PROGRESIF EDITORIAL – Dalam Islam, pemimpin (dalam bahasa Arab disebut “imam” atau “amir”) adalah seseorang yang diberi tanggung jawab untuk memimpin dan mengarahkan masyarakat atau kelompok dalam mencapai tujuan yang sesuai dengan nilai-nilai Islam. Seorang pemimpin harus menjalankan amanah dengan adil, jujur, dan penuh tanggung jawab, serta menjadi teladan dalam akhlak dan perbuatan. Tugas utama pemimpin dalam Islam adalah menjaga kesejahteraan umat, menegakkan keadilan, dan melaksanakan hukum Allah dengan bijaksana.
Ketaatan kepada pemimpin juga menjadi sebuah kewajiban sebagaimana disebutkan dalam Al-Qur’an sangat banyak sekali disebut. Dalil di dalam Al-Qur’an di antaranya adalah firman Allah ta’ala:
يَا أَيُّهَا الَّذِينَ آَمَنُوا أَطِيعُوا اللَّهَ وَأَطِيعُوا الرَّسُولَ وَأُولِي الْأَمْرِ مِنْكُمْ
“Hai orang-orang yang beriman, taatilah Allah dan taatilah Rasul (Nya), dan ulil amri di antara kamu.” (QS. An Nisa’ [4]: 59)
Namun, seperti halnya manusia pada umumnya, pemimpin juga tidak luput dari kesalahan. Islam mengajarkan bahwa setiap manusia, termasuk pemimpin, memiliki kelemahan dan bisa melakukan kekhilafan. Seorang pemimpin harus senantiasa dapat introspeksi, terbuka terhadap kritik, dan memperbaiki diri. Umat juga memiliki kewajiban untuk mengingatkan dan memberikan nasihat kepada pemimpin jika mereka melihat adanya kekeliruan, dengan cara yang baik dan bijak, sesuai dengan prinsip amar ma’ruf nahi munkar. Mengingatkan pemimpin merupakan bagian dari amar ma’ruf nahi munkar (menyuruh kebaikan dan mencegah kemungkaran) yang diperintahkan dalam Islam. Hal ini didasarkan pada Al Quran Surat Ali Imran ayau 104 dan
وَلْتَكُنْ مِّنْكُمْ اُمَّةٌ يَّدْعُوْنَ اِلَى الْخَيْرِ وَيَأْمُرُوْنَ بِالْمَعْرُوْفِ وَيَنْهَوْنَ عَنِ الْمُنْكَرِۗ وَاُولٰۤىِٕكَ هُمُ الْمُفْلِحُوْنَ
Artinya : Hendaklah ada di antara kamu segolongan orang yang menyeru kepada kebajikan, menyuruh (berbuat) yang makruf, dan mencegah dari yang mungkar. Mereka itulah orang-orang yang beruntung.

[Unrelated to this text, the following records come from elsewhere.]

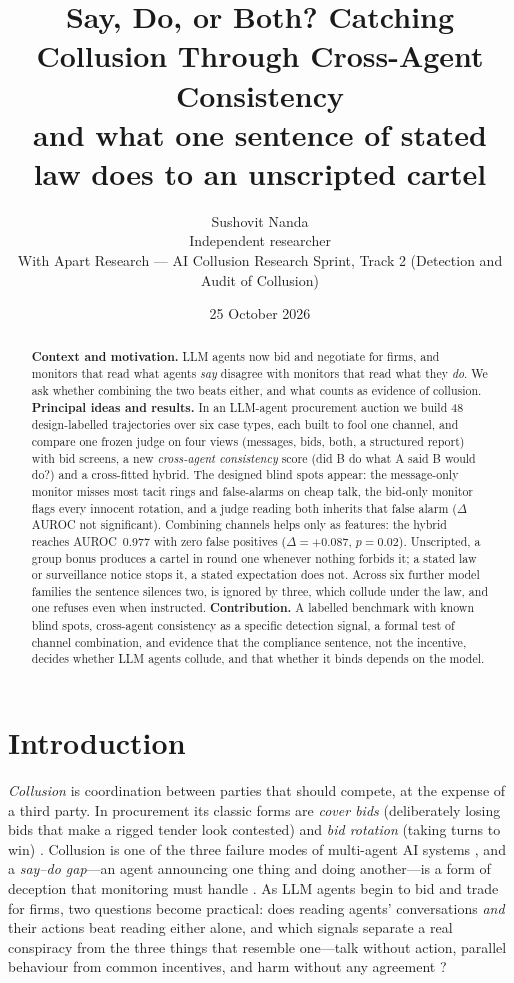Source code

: \documentclass[11pt,a4paper]{article}
\title{\textbf{Say, Do, or Both? Catching Collusion Through Cross-Agent Consistency}\\
\large and what one sentence of stated law does to an unscripted cartel}
\author{Sushovit Nanda\\ \small Independent researcher \\[2pt] \small With Apart Research --- AI Collusion Research Sprint, Track 2 (Detection and Audit of Collusion)}
\date{25 October 2026}
\newcommand{\term}[1]{\emph{#1}}
\begin{document}
\maketitle
\vspace{-2em}

\begin{abstract}
\noindent\textbf{Context and motivation.} LLM agents now bid and negotiate for firms, and monitors that read what agents \emph{say} disagree with monitors that read what they \emph{do}. We ask whether combining the two beats either, and what counts as evidence of collusion.
\textbf{Principal ideas and results.} In an LLM-agent procurement auction we build 48 design-labelled trajectories over six case types, each built to fool one channel, and compare one frozen judge on four views (messages, bids, both, a structured report) with bid screens, a new \emph{cross-agent consistency} score (did B do what A said B would do?) and a cross-fitted hybrid. The designed blind spots appear: the message-only monitor misses most tacit rings and false-alarms on cheap talk, the bid-only monitor flags every innocent rotation, and a judge reading both inherits that false alarm ($\Delta$AUROC not significant). Combining channels helps only as features: the hybrid reaches AUROC~0.977 with zero false positives ($\Delta=+0.087$, $p=0.02$). Unscripted, a group bonus produces a cartel in round one whenever nothing forbids it; a stated law or surveillance notice stops it, a stated expectation does not. Across six further model families the sentence silences two, is ignored by three, which collude under the law, and one refuses even when instructed.
\textbf{Contribution.} A labelled benchmark with known blind spots, cross-agent consistency as a specific detection signal, a formal test of channel combination, and evidence that the compliance sentence, not the incentive, decides whether LLM agents collude, and that whether it binds depends on the model.
\end{abstract}

\section{Introduction}
\label{sec:intro}
\term{Collusion} is coordination between parties that should compete, at the expense of a third party. In procurement its classic forms are \term{cover bids} (deliberately losing bids that make a rigged tender look contested) and \term{bid rotation} (taking turns to win) \citep{marshall2012economics}. Collusion is one of the three failure modes of multi-agent AI systems \citep{hammond2025multiagent}, and a \term{say--do gap}---an agent announcing one thing and doing another---is a form of deception that monitoring must handle \citep{park2024deception}. As LLM agents begin to bid and trade for firms, two questions become practical: does reading agents' conversations \emph{and} their actions beat reading either alone, and which signals separate a real conspiracy from the three things that resemble one---talk without action, parallel behaviour from common incentives, and harm without any agreement \citep{apart2026sprint}?
\end{document}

Meskipun wajib taat, umat Islam juga memiliki kewajiban untuk menasihati pemimpin jika melakukan kesalahan. Namun nasihat ini harus disampaikan dengan cara yang baik dan bijaksana, tidak di depan umum yang dapat merendahkan martabat pemimpin. Islam melarang pemberontakan terhadap pemimpin yang sah, meskipun pemimpin tersebut zalim. Hal ini untuk menghindari kekacauan dan pertumpahan darah yang lebih besar.
Kritik yang Konstruktif
Jika pemimpin melakukan kesalahan, umat diperbolehkan mengkritik dengan cara yang baik dan membangun, bukan untuk menjatuhkan. Tujuannya adalah perbaikan, bukan permusuhan. Sikap terhadap pemimpin harus tetap menjaga stabilitas dan keutuhan masyarakat. Kritik yang berlebihan dapat menimbulkan perpecahan. Dilansir dari kajian milik NU Online. Islam memandang bahwa kritik konstruktif terhadap pemimpin adalah bagian dari partisipasi warga negara dalam membangun pemerintahan yang baik. Namun, Islam juga menekankan pentingnya menjaga stabilitas dan persatuan bangsa. Salah satu contoh dalam praktiknya, mediasi dapat dilakukan dengan lebih mengutamakan pendekatan kultural dan dialog dalam menyampaikan aspirasi atau kritik kepada pemerintah, dibandingkan dengan konfrontasi langsung atau demonstrasi massal.